### Instructions for the task
In the records below, find the line that contains "given labels. These", then transcribe it and every later line exactly, stopping at the final line.

Source material: Begin

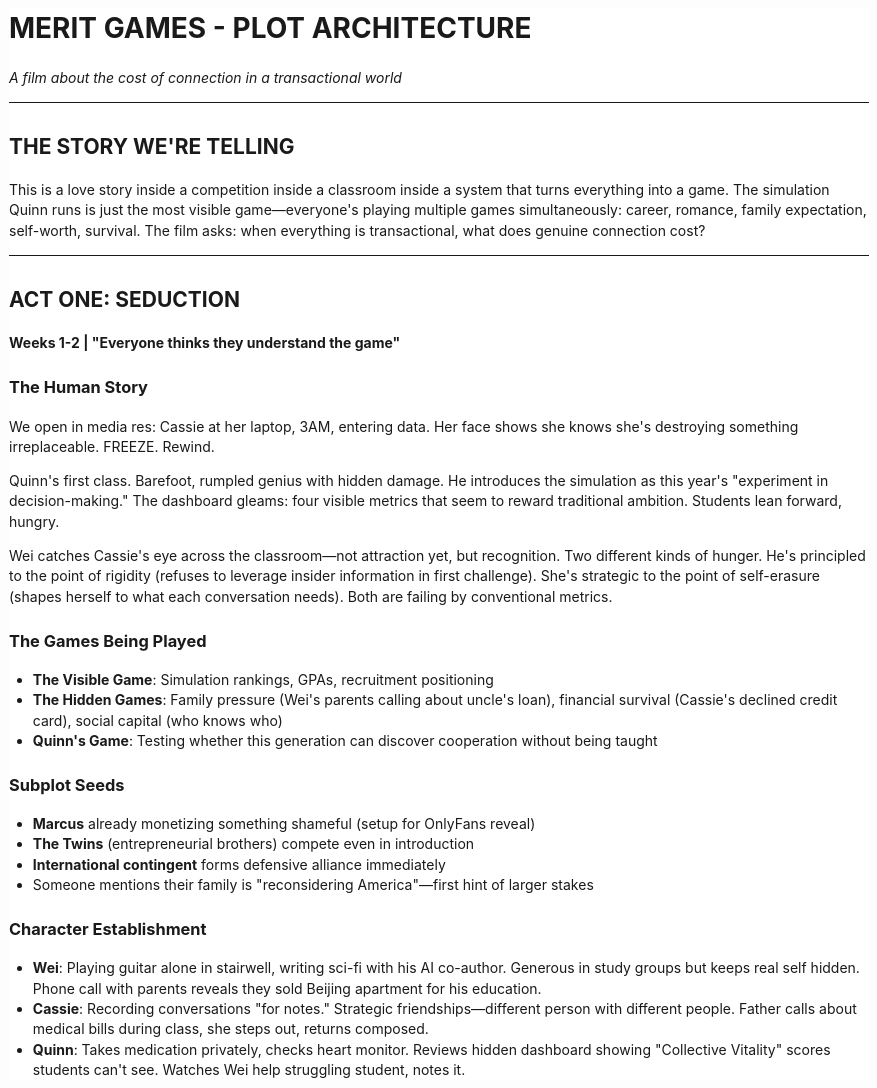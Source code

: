 # MERIT GAMES - PLOT ARCHITECTURE

*A film about the cost of connection in a transactional world*

---

## THE STORY WE'RE TELLING

This is a love story inside a competition inside a classroom inside a system that turns everything into a game. The simulation Quinn runs is just the most visible game—everyone's playing multiple games simultaneously: career, romance, family expectation, self-worth, survival. The film asks: when everything is transactional, what does genuine connection cost?

---

## ACT ONE: SEDUCTION
**Weeks 1-2 | "Everyone thinks they understand the game"**

### The Human Story

We open in media res: Cassie at her laptop, 3AM, entering data. Her face shows she knows she's destroying something irreplaceable. FREEZE. Rewind.

Quinn's first class. Barefoot, rumpled genius with hidden damage. He introduces the simulation as this year's "experiment in decision-making." The dashboard gleams: four visible metrics that seem to reward traditional ambition. Students lean forward, hungry.

Wei catches Cassie's eye across the classroom—not attraction yet, but recognition. Two different kinds of hunger. He's principled to the point of rigidity (refuses to leverage insider information in first challenge). She's strategic to the point of self-erasure (shapes herself to what each conversation needs). Both are failing by conventional metrics.

### The Games Being Played

- **The Visible Game**: Simulation rankings, GPAs, recruitment positioning
- **The Hidden Games**: Family pressure (Wei's parents calling about uncle's loan), financial survival (Cassie's declined credit card), social capital (who knows who)
- **Quinn's Game**: Testing whether this generation can discover cooperation without being taught

### Subplot Seeds

- **Marcus** already monetizing something shameful (setup for OnlyFans reveal)
- **The Twins** (entrepreneurial brothers) compete even in introduction
- **International contingent** forms defensive alliance immediately
- Someone mentions their family is "reconsidering America"—first hint of larger stakes

### Character Establishment

- **Wei**: Playing guitar alone in stairwell, writing sci-fi with his AI co-author. Generous in study groups but keeps real self hidden. Phone call with parents reveals they sold Beijing apartment for his education.
- **Cassie**: Recording conversations "for notes." Strategic friendships—different person with different people. Father calls about medical bills during class, she steps out, returns composed.
- **Quinn**: Takes medication privately, checks heart monitor. Reviews hidden dashboard showing "Collective Vitality" scores students can't see. Watches Wei help struggling student, notes it.
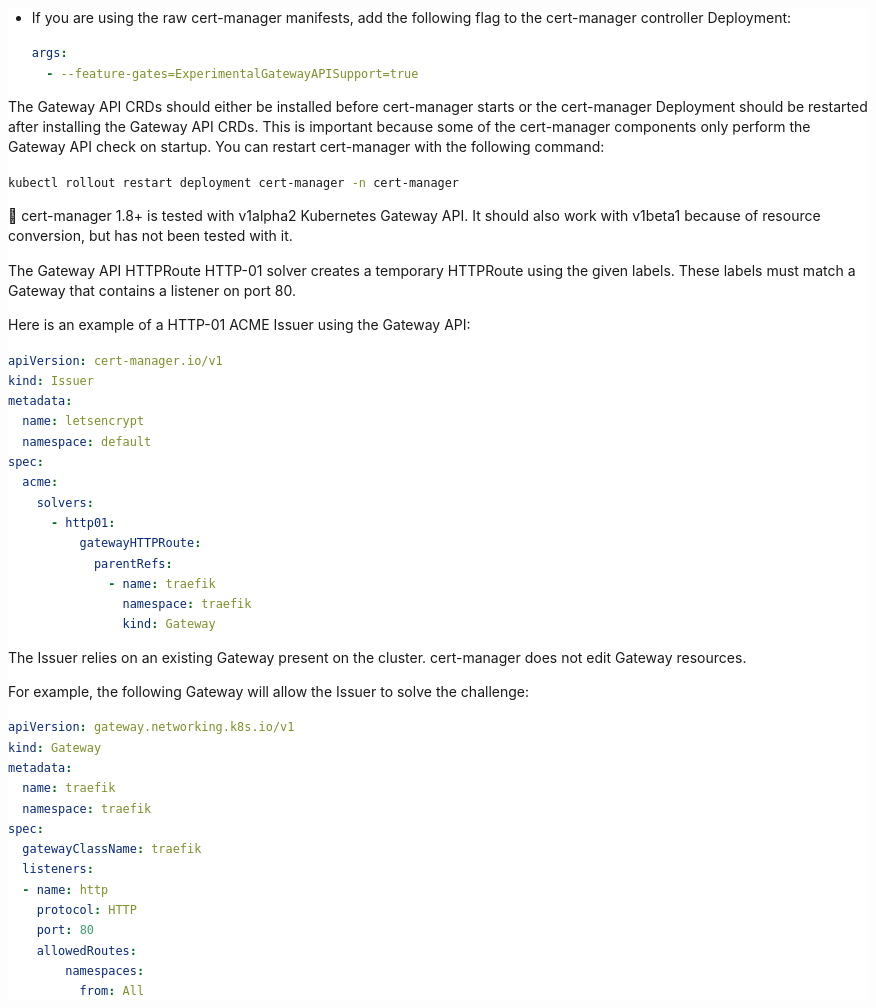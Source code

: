 - If you are using the raw cert-manager manifests, add the following flag to the
  cert-manager controller Deployment:

  ```yaml
  args:
    - --feature-gates=ExperimentalGatewayAPISupport=true
  ```

The Gateway API CRDs should either be installed before cert-manager starts or
the cert-manager Deployment should be restarted after installing the Gateway API
CRDs. This is important because some of the cert-manager components only perform
the Gateway API check on startup. You can restart cert-manager with the
following command:

```sh
kubectl rollout restart deployment cert-manager -n cert-manager
```

</div>


<div className="info">

🚧   cert-manager 1.8+ is tested with v1alpha2 Kubernetes Gateway API. It should also work
with v1beta1 because of resource conversion, but has not been tested with it.
</div>

The Gateway API HTTPRoute HTTP-01 solver creates a temporary HTTPRoute using the
given labels. These labels must match a Gateway that contains a listener on port
80.

Here is an example of a HTTP-01 ACME Issuer using the Gateway API:

```yaml
apiVersion: cert-manager.io/v1
kind: Issuer
metadata:
  name: letsencrypt
  namespace: default
spec:
  acme:
    solvers:
      - http01:
          gatewayHTTPRoute:
            parentRefs:
              - name: traefik
                namespace: traefik
                kind: Gateway
```

The Issuer relies on an existing Gateway present on the cluster. cert-manager
does not edit Gateway resources.

For example, the following Gateway will allow the Issuer to solve the challenge:

```yaml
apiVersion: gateway.networking.k8s.io/v1
kind: Gateway
metadata:
  name: traefik
  namespace: traefik
spec:
  gatewayClassName: traefik
  listeners:
  - name: http
    protocol: HTTP
    port: 80
    allowedRoutes:
        namespaces:
          from: All
```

Source material: End

### Task answer
given labels. These labels must match a Gateway that contains a listener on port
80.

Here is an example of a HTTP-01 ACME Issuer using the Gateway API:

```yaml
apiVersion: cert-manager.io/v1
kind: Issuer
metadata:
  name: letsencrypt
  namespace: default
spec:
  acme:
    solvers:
      - http01:
          gatewayHTTPRoute:
            parentRefs:
              - name: traefik
                namespace: traefik
                kind: Gateway
```

The Issuer relies on an existing Gateway present on the cluster. cert-manager
does not edit Gateway resources.

For example, the following Gateway will allow the Issuer to solve the challenge:

```yaml
apiVersion: gateway.networking.k8s.io/v1
kind: Gateway
metadata:
  name: traefik
  namespace: traefik
spec:
  gatewayClassName: traefik
  listeners:
  - name: http
    protocol: HTTP
    port: 80
    allowedRoutes:
        namespaces:
          from: All
```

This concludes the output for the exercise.